##### MATERIAL FOR THIS EXERCISE #####

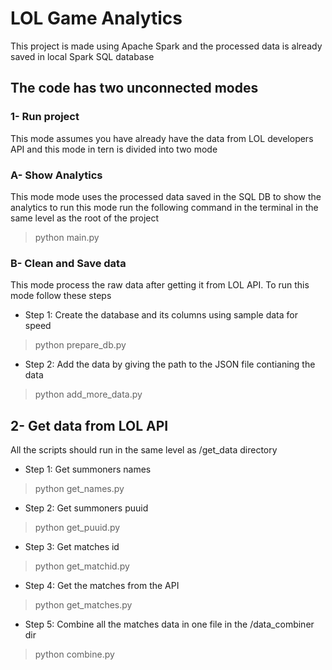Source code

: # LOL Game Analytics

This project is made using Apache Spark and the processed data is already saved in local Spark SQL database

## The code has two unconnected modes

### 1- Run project

This mode assumes you have already have the data from LOL developers API and this mode in tern is divided into two mode

### A- Show Analytics

This mode mode uses the processed data saved in the SQL DB to show the analytics to run this mode run the following command in the terminal in the same level as the root of the project

> python main.py

### B- Clean and Save data

This mode process the raw data after getting it from LOL API. To run this mode follow these steps

- Step 1: Create the database and its columns using sample data for speed

> python prepare_db.py

- Step 2: Add the data by giving the path to the JSON file contianing the data

> python add_more_data.py

## 2- Get data from LOL API
All the scripts should run in the same level as /get_data directory

- Step 1: Get summoners names
> python get_names.py
- Step 2: Get summoners puuid
> python get_puuid.py
- Step 3: Get matches id
> python get_matchid.py
- Step 4: Get the matches from the API
> python get_matches.py
- Step 5: Combine all the matches data in one file in the /data_combiner dir
>python combine.py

#####

DIRECTIONS FOR THIS TASK:
The required output is the exact lines from the opening line of the entries through the line with "### A- Show Analytics", inclusive, without pictures.

TASK RESPONSE:
Source code

: # LOL Game Analytics

This project is made using Apache Spark and the processed data is already saved in local Spark SQL database

## The code has two unconnected modes

### 1- Run project

This mode assumes you have already have the data from LOL developers API and this mode in tern is divided into two mode

### A- Show Analytics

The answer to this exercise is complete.